> **Dataset excerpts**
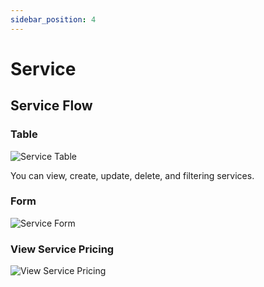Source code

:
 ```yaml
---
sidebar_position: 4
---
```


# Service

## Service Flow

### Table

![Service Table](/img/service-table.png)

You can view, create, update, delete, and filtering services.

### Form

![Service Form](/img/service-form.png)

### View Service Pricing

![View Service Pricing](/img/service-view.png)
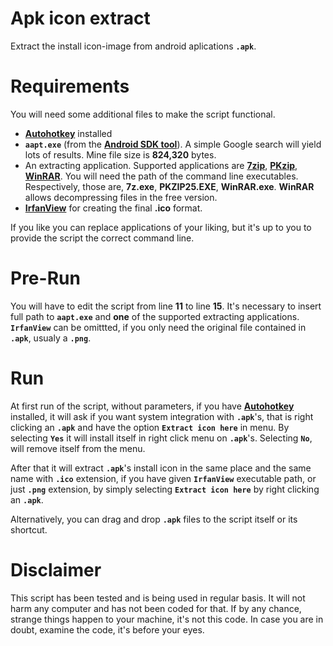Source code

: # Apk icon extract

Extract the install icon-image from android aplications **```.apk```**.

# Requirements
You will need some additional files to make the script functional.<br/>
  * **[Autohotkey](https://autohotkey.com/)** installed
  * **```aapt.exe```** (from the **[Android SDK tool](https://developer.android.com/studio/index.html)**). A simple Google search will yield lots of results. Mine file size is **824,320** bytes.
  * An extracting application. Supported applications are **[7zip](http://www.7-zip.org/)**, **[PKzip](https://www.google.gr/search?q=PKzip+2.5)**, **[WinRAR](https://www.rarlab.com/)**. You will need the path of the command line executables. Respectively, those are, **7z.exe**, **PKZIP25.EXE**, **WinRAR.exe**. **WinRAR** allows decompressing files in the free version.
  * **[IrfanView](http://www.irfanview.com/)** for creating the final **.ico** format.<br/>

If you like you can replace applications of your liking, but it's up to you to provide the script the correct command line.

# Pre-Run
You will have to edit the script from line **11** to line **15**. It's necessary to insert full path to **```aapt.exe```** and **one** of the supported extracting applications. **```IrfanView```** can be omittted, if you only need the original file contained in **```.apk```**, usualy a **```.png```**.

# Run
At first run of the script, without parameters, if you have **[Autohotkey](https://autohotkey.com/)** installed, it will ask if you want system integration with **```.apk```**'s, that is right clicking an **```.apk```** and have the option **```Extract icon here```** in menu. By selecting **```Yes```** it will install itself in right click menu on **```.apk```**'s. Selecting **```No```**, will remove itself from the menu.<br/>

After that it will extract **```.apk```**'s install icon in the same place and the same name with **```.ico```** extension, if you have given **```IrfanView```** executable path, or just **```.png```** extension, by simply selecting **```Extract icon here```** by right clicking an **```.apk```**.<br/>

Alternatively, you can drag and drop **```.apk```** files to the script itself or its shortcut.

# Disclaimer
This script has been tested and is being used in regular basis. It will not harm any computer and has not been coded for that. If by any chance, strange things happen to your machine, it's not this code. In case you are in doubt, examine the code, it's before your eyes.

---

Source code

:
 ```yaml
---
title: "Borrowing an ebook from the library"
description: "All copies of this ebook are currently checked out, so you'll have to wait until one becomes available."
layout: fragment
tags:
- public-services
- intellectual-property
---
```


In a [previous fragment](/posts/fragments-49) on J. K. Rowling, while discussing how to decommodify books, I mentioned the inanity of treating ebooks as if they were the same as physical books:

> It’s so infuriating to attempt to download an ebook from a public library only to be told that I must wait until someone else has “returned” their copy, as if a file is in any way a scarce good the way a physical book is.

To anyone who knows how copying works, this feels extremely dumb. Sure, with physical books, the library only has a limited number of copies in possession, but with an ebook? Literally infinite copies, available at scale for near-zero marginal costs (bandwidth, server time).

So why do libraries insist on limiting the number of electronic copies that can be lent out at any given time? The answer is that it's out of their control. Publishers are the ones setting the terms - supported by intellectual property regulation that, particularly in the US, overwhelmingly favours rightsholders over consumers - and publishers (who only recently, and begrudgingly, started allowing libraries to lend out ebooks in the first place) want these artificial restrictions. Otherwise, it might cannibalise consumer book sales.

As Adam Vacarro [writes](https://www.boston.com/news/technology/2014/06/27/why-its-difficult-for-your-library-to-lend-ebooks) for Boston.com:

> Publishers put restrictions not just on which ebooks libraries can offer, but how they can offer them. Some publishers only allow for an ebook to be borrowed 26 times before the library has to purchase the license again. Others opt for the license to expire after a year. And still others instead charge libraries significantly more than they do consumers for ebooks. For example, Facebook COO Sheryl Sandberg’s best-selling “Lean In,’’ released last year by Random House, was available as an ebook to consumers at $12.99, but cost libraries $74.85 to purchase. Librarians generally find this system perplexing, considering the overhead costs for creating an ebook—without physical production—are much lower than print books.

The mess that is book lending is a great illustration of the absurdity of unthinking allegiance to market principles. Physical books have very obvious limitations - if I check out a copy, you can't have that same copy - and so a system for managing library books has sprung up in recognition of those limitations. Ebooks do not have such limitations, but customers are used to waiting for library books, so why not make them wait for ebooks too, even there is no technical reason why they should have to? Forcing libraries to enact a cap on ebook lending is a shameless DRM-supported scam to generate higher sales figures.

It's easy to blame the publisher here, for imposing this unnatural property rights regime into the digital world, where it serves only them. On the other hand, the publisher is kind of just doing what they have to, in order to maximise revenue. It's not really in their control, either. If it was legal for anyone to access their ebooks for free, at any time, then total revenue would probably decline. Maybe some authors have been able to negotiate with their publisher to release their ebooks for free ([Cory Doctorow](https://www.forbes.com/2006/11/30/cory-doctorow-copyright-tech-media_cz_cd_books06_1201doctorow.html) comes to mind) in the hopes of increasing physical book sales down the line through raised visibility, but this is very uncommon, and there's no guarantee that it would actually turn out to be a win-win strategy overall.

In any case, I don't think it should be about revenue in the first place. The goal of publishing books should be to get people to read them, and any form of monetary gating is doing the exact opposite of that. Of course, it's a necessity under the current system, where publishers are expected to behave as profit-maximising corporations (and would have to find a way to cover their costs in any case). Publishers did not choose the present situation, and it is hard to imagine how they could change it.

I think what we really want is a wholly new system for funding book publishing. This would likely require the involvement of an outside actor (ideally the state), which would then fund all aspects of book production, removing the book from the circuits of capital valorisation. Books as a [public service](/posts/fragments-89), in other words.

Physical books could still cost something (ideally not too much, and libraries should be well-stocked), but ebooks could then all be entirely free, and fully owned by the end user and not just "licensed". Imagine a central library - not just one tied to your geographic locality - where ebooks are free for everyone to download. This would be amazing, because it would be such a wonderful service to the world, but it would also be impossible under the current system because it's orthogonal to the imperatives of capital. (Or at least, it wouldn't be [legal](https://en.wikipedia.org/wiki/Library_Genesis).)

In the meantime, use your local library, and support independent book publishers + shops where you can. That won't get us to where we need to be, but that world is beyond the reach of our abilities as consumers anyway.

==

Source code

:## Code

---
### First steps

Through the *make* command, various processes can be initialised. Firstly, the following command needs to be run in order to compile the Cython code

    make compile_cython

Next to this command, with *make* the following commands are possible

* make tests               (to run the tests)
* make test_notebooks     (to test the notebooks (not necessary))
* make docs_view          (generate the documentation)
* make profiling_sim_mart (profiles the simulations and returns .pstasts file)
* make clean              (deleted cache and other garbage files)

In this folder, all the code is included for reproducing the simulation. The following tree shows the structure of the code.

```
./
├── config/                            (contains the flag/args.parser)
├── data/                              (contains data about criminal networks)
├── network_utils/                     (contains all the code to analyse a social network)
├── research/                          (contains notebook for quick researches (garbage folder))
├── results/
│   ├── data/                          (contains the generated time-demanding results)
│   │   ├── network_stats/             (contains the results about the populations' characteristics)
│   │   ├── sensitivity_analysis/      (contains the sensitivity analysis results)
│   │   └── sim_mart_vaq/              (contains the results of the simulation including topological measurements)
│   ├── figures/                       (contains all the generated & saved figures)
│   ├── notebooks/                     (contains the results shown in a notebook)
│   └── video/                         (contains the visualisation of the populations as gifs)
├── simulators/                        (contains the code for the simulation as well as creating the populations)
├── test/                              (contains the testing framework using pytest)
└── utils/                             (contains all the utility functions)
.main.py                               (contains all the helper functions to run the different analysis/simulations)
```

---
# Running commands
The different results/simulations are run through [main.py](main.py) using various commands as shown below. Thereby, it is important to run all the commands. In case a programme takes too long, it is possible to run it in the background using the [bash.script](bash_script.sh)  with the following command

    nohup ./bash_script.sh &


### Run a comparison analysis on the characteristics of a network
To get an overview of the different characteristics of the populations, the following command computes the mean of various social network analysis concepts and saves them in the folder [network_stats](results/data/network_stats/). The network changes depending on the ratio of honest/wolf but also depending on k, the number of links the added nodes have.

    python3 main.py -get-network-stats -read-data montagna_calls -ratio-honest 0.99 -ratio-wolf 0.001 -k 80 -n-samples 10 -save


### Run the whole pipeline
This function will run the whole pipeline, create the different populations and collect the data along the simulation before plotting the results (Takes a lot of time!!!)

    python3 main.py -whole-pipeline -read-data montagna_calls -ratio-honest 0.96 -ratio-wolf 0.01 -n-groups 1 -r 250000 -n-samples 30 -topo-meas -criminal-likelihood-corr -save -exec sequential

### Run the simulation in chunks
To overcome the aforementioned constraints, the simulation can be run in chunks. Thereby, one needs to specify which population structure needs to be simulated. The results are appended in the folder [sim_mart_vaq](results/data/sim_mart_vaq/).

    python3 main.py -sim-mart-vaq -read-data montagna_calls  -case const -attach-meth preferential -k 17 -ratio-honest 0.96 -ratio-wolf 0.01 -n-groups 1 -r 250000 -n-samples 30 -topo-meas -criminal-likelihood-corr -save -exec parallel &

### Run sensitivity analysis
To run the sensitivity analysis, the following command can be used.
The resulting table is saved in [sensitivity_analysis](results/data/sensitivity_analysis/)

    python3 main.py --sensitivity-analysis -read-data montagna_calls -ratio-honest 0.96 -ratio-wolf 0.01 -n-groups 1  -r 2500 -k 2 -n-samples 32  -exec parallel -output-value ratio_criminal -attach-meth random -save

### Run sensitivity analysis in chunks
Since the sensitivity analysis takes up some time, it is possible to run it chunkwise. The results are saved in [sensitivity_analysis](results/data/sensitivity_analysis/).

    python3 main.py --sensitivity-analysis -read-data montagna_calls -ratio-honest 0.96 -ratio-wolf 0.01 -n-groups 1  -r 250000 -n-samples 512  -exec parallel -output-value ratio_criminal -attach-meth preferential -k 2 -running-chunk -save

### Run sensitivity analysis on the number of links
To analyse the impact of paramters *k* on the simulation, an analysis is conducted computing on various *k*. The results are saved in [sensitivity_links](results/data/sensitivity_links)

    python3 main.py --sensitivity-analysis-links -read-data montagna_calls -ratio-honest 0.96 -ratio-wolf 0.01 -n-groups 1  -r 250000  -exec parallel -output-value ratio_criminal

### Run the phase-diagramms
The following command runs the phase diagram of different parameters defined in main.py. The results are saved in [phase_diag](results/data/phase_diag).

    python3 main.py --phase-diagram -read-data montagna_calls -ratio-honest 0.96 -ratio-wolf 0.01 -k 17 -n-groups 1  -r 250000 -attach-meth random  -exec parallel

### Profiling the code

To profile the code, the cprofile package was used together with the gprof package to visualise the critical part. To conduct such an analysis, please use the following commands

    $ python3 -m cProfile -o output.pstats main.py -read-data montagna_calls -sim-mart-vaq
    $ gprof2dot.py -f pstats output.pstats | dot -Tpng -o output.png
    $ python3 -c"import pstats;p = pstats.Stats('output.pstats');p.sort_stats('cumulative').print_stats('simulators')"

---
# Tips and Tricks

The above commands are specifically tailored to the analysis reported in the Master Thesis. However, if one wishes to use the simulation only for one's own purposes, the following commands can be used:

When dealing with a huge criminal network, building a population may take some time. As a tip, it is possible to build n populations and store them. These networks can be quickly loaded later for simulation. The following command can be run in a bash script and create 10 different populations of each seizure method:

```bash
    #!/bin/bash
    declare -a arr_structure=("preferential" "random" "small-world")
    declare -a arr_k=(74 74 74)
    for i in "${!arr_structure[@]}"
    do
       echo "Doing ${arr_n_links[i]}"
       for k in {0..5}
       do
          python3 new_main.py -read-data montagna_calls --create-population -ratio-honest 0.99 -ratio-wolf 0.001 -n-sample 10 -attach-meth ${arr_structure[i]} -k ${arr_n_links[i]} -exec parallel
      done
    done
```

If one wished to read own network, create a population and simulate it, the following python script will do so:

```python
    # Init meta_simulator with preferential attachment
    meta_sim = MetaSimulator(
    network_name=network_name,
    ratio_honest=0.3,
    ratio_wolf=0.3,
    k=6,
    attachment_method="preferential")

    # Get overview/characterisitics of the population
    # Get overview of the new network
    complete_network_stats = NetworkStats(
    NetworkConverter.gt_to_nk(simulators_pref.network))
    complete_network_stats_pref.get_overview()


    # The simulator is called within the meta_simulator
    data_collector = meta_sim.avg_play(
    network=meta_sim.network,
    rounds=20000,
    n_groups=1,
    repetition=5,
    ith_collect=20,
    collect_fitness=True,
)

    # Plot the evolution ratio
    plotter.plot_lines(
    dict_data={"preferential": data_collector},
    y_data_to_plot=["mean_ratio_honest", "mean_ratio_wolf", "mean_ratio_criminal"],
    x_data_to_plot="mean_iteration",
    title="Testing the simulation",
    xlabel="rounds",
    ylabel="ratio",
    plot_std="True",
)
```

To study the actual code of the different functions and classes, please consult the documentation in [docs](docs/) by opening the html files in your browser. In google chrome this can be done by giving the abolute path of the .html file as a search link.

> **Task brief**
State how many lines in the records above contain the word "needs". Give nothing but the number.

> **Finished task**
2